**Activity:**
Would you please give the entries again word for word, with no images in your copy?

**Excerpted records:**
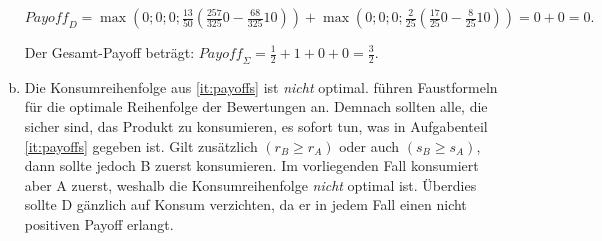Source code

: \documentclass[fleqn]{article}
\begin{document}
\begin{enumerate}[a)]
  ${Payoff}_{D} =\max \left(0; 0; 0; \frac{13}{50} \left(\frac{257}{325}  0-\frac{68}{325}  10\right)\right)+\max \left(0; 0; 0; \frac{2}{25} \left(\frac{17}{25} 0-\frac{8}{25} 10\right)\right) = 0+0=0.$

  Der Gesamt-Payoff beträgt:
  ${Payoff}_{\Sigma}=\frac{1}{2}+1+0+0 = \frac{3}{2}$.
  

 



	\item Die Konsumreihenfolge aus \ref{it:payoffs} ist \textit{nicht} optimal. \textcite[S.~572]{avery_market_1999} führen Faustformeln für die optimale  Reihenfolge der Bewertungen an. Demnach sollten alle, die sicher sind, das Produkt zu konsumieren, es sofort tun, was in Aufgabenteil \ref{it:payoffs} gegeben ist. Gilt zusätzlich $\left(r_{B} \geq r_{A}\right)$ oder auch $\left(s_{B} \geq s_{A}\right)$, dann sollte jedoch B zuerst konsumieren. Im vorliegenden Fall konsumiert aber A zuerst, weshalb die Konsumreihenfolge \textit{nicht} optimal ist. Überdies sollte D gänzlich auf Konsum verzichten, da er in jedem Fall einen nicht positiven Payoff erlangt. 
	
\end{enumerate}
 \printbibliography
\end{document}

**Task output:**
Source code

: \documentclass[fleqn]{article}
\begin{document}
\begin{enumerate}[a)]
  ${Payoff}_{D} =\max \left(0; 0; 0; \frac{13}{50} \left(\frac{257}{325}  0-\frac{68}{325}  10\right)\right)+\max \left(0; 0; 0; \frac{2}{25} \left(\frac{17}{25} 0-\frac{8}{25} 10\right)\right) = 0+0=0.$

  Der Gesamt-Payoff beträgt:
  ${Payoff}_{\Sigma}=\frac{1}{2}+1+0+0 = \frac{3}{2}$.
  

 



	\item Die Konsumreihenfolge aus \ref{it:payoffs} ist \textit{nicht} optimal. \textcite[S.~572]{avery_market_1999} führen Faustformeln für die optimale  Reihenfolge der Bewertungen an. Demnach sollten alle, die sicher sind, das Produkt zu konsumieren, es sofort tun, was in Aufgabenteil \ref{it:payoffs} gegeben ist. Gilt zusätzlich $\left(r_{B} \geq r_{A}\right)$ oder auch $\left(s_{B} \geq s_{A}\right)$, dann sollte jedoch B zuerst konsumieren. Im vorliegenden Fall konsumiert aber A zuerst, weshalb die Konsumreihenfolge \textit{nicht} optimal ist. Überdies sollte D gänzlich auf Konsum verzichten, da er in jedem Fall einen nicht positiven Payoff erlangt. 
	
\end{enumerate}
 \printbibliography
\end{document}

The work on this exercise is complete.